– Mas porque eu não consigo escolher?
– Porque você não quer.
– Não quero?
– Não, o que você quer é ter acesso a todas as escolhas.
– Sim, é verdade não seria ótimo isso?
– Não.
– Não?
– Não. Quero ver você dar conta de todas as escolhas ao mesmo tempo.
– É… verdade. Mas então eu não quero escolher porque eu quero tudo, é isso?
– Sim.
– E o que eu faço com isso?
– Como você lida com perdas?
– Não gosto delas.
– Para escolher é necessário saber perder.
Queremos ser livres. Queremos fazer aquilo que queremos tal como queremos. A verdadeira liberdade não reside na possibilidade de fazer tudo, mas sim, na capacidade de escolher dentro daquilo que é possível. A liberdade tem limites bem definidos, embora isso soe paradoxal. E a expressão máxima da liberdade, que é viver a vida, tem como seu limite mais definido a morte.

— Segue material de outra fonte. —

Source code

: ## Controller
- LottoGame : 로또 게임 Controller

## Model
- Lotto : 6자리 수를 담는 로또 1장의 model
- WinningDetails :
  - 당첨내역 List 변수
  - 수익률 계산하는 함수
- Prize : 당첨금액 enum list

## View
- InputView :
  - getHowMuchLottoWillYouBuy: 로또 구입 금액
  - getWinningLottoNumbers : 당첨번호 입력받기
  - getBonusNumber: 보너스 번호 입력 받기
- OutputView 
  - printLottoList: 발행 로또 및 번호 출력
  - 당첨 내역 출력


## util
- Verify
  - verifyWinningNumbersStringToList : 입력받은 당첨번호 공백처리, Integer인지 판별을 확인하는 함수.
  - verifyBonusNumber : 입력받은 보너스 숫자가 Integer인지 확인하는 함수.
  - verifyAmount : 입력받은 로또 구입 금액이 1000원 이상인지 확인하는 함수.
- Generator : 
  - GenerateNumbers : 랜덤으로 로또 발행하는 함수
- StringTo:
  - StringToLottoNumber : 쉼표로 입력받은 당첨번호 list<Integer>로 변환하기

Em outros posts já falei que a noção de liberdade como a possibilidade de fazer tudo e não sofrer nenhuma consequência é uma concepção enganosa, pois não leva o real como base da liberdade. Esse desejo é, na verdade, o desejo de onipotência disfarçado de liberdade. Assim sendo, não serve à nós, meros mortais. A liberdade reside na capacidade de escolher e não em ter todos os nossos desejos atendidos. Toda escolha, como o nome já diz, implica em limites e em renúncia. Apenas o que pode ser escolhido nos é possível.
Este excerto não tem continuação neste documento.